L'attore simbolo della storia dei film western boicottato perché razzista. L'ultimo obiettivo di una caccia al vero colpevole: Donald Trump

Damnatio memoriae su John Wayne. I democratici di Orange County (in California) hanno chiesto che il nome del locale aeroporto – attualmente intitolato all'attore – venga cambiato. In particolare, la risoluzione, approvata venerdì scorso, recita: "Il Partito Democratico di Orange County condanna le dichiarazioni razziste e intolleranti di John Wayne e chiede che il nome e i ritratti di John Wayne vengano rimossi dall'aeroporto di Orange County e chiede al Consiglio delle autorità di vigilanza di OC di ripristinare il suo nome originale: Aeroporto di Orange County". Al centro della polemica sono finite alcune dichiarazioni, rilasciate da Wayne nel corso di un'intervista a Playboy del 1971. "Credo nella supremazia bianca fino a quando i neri non vengono educati a un punto di responsabilità. Non credo nel dare autorità e posizioni di leadership e giudizio alle persone irresponsabili", disse, per poi aggiungere: "Non mi sento in colpa per il fatto che cinque o dieci generazioni fa queste persone erano schiave".

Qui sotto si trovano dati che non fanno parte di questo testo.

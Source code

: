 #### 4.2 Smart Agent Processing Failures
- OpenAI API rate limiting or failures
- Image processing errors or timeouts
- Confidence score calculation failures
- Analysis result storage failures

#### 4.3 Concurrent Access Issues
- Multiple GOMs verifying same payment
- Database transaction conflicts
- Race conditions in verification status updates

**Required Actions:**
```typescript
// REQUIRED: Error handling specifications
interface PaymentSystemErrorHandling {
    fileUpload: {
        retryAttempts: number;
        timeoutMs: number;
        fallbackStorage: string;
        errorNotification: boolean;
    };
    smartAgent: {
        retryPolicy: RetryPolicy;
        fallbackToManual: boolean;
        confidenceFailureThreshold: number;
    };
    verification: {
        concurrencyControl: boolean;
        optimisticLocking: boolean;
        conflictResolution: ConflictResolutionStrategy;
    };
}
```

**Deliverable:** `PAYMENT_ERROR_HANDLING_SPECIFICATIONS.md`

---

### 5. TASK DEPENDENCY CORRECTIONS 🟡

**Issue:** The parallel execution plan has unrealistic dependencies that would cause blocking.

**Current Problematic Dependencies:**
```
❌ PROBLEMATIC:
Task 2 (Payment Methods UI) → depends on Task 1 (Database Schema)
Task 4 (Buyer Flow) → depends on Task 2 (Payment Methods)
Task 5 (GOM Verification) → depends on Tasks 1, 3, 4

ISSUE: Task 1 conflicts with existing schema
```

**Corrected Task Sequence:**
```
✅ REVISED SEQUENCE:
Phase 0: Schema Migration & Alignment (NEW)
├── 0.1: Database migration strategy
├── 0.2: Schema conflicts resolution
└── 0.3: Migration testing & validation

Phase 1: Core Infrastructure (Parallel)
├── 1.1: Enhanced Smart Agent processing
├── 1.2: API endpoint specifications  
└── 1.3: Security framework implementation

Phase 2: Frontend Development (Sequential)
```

Insomma, come nel caso della statua di Montanelli, anche qui si applicano meccanicamente parametri di giudizio odierni a posizioni o comportamenti del passato, senza che il diretto interessato possa difendersi (The Duke è morto nel 1979). E, esattamente come nel caso di Montanelli, non si riesce a capire che il fatto che un personaggio possa essere stato celebrato con monumenti o intitolazioni non significa necessariamente encomiare questo stesso personaggio in senso assoluto, ma limitatamente ai meriti conseguiti nella sua attività professionale (giornalistica nel caso di Montanelli, attoriale in quello di Wayne). In realtà, c'è una questione forse ancora più profonda. Non è certo la prima volta che si invoca una damnatio memoriae nei confronti di The Duke. Ma, in questo caso, si riscontrano elementi di una certa significatività.

In primo luogo, la richiesta dei democratici di Orange County si inserisce nella scia iconoclasta che sta caratterizzando ormai da molte settimane svariate aree statunitensi: una scia iconoclasta che non si è fermata ai generali confederati ma che ha coinvolto anche monumenti dedicati a Cristoforo Colombo e – addirittura – protagonisti del fronte nordista: quel fronte, cioè, che nella Guerra di Secessione combatté contro i confederati. Dieci giorni fa, sempre in California (a San Francisco) alcuni manifestanti di Black Lives Matter hanno infatti abbattuto la statua di Ulysses Grant. Al di là dell'atto unilaterale e vandalico del distruggere un monumento pubblico, qualcuno magari sottolineerà che Grant abbia posseduto uno schiavo. Vero. Ma Grant, da militare, fu comandante in capo delle truppe dell'Unione e sconfisse le armate del generale Lee (le cui statue sono state a loro volta oggetto di atti vandalici). E sempre Grant, da presidente, represse duramente il Ku Klux Klan. Insomma – quando non si tratta di conclamata ignoranza – questo fanatismo iconoclasta non sembra capace di storicizzare né di distinguere tra dimensione privata e pubblica di un personaggio storico, arrogandosi il diritto di esprimere giudizi con fare manicheo, arbitrario e totalizzante, in virtù di pretese superiorità morali. Un discorso che potrebbe presto riguardare anche un altro presidente: che cosa si dirà infatti di Lyndon Johnson che, pur essendo stato il principale promotore del Civil Rights Act, nutriva sentimenti razzisti in privato?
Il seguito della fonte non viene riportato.